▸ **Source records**
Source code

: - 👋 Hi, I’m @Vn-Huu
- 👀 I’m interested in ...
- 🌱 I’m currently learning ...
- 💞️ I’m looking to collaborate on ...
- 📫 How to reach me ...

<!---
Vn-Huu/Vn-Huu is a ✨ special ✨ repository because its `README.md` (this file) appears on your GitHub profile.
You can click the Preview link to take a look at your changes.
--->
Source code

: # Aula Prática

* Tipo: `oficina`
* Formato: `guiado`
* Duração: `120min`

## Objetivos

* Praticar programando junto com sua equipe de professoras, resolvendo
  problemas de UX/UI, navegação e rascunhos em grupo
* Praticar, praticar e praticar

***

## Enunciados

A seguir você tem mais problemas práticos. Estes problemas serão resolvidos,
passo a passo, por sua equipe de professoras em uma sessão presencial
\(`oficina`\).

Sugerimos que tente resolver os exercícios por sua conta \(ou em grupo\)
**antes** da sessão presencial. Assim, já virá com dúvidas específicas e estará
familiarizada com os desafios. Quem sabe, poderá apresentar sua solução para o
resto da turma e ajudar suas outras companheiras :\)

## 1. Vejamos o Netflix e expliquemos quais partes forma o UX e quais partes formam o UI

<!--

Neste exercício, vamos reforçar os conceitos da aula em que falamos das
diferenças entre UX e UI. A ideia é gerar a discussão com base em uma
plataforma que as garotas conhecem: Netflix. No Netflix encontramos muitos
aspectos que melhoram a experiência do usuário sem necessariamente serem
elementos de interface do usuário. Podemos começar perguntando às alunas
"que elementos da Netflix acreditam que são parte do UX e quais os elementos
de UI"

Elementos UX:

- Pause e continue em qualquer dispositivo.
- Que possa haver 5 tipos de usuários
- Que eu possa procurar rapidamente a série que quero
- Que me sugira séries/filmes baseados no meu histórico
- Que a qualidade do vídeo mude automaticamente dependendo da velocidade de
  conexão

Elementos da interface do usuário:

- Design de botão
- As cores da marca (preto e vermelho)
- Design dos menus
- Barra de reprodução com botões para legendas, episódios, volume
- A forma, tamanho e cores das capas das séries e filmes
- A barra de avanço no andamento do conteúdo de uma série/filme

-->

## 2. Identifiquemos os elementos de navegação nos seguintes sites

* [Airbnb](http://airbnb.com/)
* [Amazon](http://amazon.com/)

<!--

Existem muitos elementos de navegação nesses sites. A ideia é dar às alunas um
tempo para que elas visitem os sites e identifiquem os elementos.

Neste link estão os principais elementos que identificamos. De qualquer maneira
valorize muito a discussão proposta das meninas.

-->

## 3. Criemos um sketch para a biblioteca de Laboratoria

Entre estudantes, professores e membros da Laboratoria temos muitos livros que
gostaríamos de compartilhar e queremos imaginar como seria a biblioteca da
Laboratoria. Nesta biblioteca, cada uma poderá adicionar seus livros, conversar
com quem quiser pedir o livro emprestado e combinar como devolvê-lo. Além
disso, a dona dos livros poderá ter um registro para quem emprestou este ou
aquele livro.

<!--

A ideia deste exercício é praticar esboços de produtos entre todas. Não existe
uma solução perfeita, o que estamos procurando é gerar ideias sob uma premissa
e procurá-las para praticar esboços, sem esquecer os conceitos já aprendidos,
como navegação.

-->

▸ **EXERCISE DETAILS**
In which lines of the records does the word "séries" appear? Copy each of them.

▸ **WRITTEN ANSWER**
- Que me sugira séries/filmes baseados no meu histórico
- A forma, tamanho e cores das capas das séries e filmes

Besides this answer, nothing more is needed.